**Provided data:**
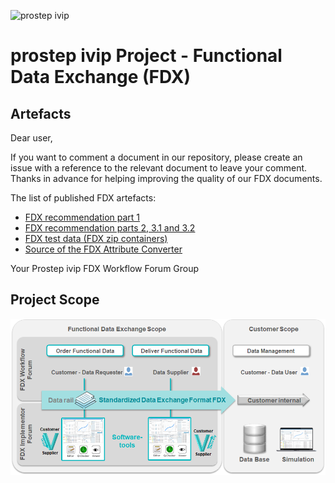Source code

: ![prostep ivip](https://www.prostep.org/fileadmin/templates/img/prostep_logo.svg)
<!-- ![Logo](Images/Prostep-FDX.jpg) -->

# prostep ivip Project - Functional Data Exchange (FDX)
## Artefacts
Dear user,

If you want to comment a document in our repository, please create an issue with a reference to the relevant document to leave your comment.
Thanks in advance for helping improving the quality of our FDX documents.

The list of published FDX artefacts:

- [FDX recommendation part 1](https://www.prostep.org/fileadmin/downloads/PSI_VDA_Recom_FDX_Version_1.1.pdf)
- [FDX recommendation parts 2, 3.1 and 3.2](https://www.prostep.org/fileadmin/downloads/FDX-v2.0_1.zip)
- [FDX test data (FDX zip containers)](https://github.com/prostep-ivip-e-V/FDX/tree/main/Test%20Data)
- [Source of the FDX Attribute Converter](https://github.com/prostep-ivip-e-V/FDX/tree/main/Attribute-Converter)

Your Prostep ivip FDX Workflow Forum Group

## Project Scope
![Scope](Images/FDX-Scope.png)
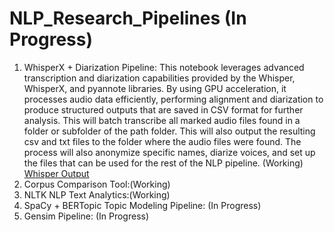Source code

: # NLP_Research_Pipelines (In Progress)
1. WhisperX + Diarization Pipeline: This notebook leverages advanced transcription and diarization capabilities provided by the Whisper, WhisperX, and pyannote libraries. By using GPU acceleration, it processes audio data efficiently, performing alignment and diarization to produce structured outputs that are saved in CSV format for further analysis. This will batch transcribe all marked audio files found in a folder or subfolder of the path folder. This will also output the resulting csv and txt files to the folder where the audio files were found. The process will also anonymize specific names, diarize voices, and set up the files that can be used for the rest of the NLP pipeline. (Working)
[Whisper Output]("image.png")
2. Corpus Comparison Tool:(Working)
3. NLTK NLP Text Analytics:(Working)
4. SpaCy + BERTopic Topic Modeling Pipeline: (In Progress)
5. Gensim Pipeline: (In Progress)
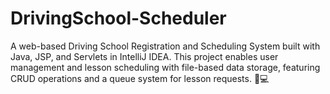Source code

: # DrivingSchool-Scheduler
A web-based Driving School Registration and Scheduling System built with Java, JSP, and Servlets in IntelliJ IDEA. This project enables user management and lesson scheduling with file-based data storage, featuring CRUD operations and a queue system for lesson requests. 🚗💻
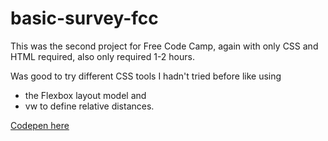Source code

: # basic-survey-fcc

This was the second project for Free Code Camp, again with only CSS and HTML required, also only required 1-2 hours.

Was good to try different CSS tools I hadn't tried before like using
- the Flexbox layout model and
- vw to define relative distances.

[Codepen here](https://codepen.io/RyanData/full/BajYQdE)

**Problem requirements:**
Lines from the records above that hold "downloads" are the ones to list.

**Exercise output:**
- [FDX recommendation part 1](https://www.prostep.org/fileadmin/downloads/PSI_VDA_Recom_FDX_Version_1.1.pdf)
- [FDX recommendation parts 2, 3.1 and 3.2](https://www.prostep.org/fileadmin/downloads/FDX-v2.0_1.zip)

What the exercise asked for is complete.